Create and activate virtual env

virtualenv env --python=python3
source env/bin/activate

Clone and Install dependencies

git clone https://github.com/kamalkraj/Swin-Transformer-Serve.git
cd Swin-Transformer-Serve
# clone TorchServe
git clone https://github.com/pytorch/serve.git
cd serve
# Refer to readme in serve repo for CUDA enabled local installtion
# The instruction below is for CPU
python ./ts_scripts/install_dependencies.py
pip install torchserve torch-model-archiver

Pretrained Weights and Config

Download weights.

name pretrain resolution acc@1 acc@5 1K model
Swin-T ImageNet-1K 224x224 81.2 95.5 github/baidu
Swin-S ImageNet-1K 224x224 83.2 96.2 github/baidu
Swin-B ImageNet-1K 224x224 83.5 96.5 github/baidu
Swin-B ImageNet-1K 384x384 84.5 97.0 github/baidu
Swin-B ImageNet-22K 224x224 85.2 97.5 github/baidu
Swin-B ImageNet-22K 384x384 86.4 98.0 github/baidu
Swin-L ImageNet-22K 224x224 86.3 97.9 github/baidu
Swin-L ImageNet-22K 384x384 87.3 98.2 github/baidu

For demo we will use Tiny model.

wget https://github.com/SwinTransformer/storage/releases/download/v1.0.0/swin_tiny_patch4_window7_224.pth -O weights/swin_tiny_patch4_window7_224.pth

Copy the corresonding model config file from to swin_config.yaml

cp configs/swin_tiny_patch4_window7_224.yaml swin_config.yaml

TorchServe

Create MAR file using torch-model-archiver.

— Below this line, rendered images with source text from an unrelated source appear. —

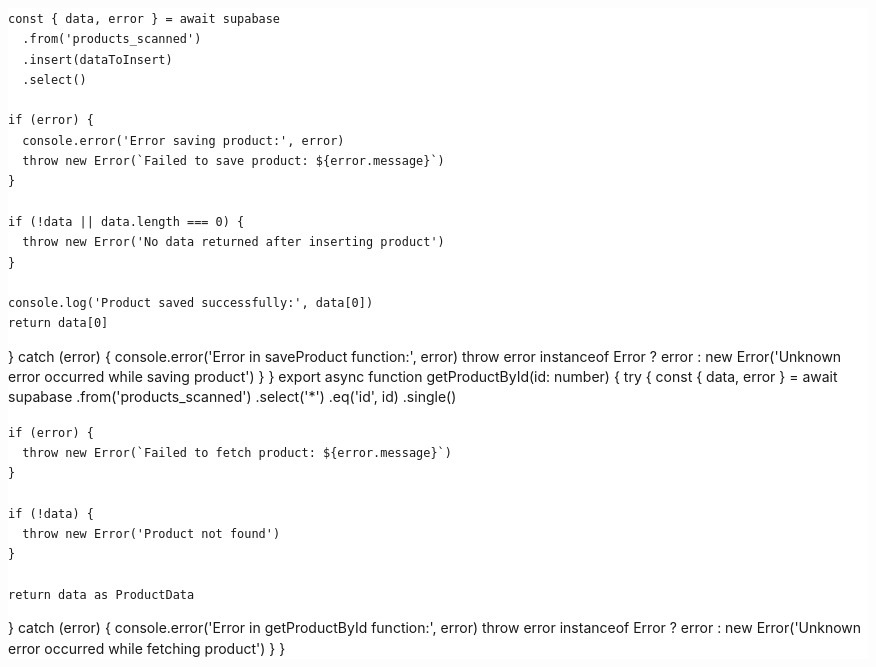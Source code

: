    const { data, error } = await supabase
      .from('products_scanned')
      .insert(dataToInsert)
      .select()

    if (error) {
      console.error('Error saving product:', error)
      throw new Error(`Failed to save product: ${error.message}`)
    }

    if (!data || data.length === 0) {
      throw new Error('No data returned after inserting product')
    }

    console.log('Product saved successfully:', data[0])
    return data[0]
  } catch (error) {
    console.error('Error in saveProduct function:', error)
    throw error instanceof Error ? error : new Error('Unknown error occurred while saving product')
  }
}
export async function getProductById(id: number) {
  try {
    const { data, error } = await supabase
      .from('products_scanned')
      .select('*')
      .eq('id', id)
      .single()

    if (error) {
      throw new Error(`Failed to fetch product: ${error.message}`)
    }

    if (!data) {
      throw new Error('Product not found')
    }

    return data as ProductData
  } catch (error) {
    console.error('Error in getProductById function:', error)
    throw error instanceof Error ? error : new Error('Unknown error occurred while fetching product')
  }
}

torch-model-archiver --model-name swin -v 1.0 --model-file swin_transformer.py --serialized-file weights/swin_tiny_patch4_window7_224.pth --handler swin_handler.py --extra-files index_to_name.json,swin_config.yaml --requirements-file requirements.txt
# move the swin.mar to model_store folder
mv swin.mar model_store

Start the torchserve using below cmd

in the config.properties we have set the configurations.Refer

torchserve --start --model-store model_store --models swin=swin.mar

test prediction using cURL

curl http://127.0.0.1:8080/predictions/swin -T kitten_small.jpg
{
  "tabby": 0.44951513409614563,
  "tiger_cat": 0.1962115466594696,
  "lynx": 0.16013166308403015,
  "Egyptian_cat": 0.08244507014751434,
  "tiger": 0.015334611758589745
}

As we set in the configuration file only one worker will be created per model. To increase workers and batch inference can done using Management API

Increase worker

curl -v -X PUT "http://localhost:8081/models/swin?min_worker=3"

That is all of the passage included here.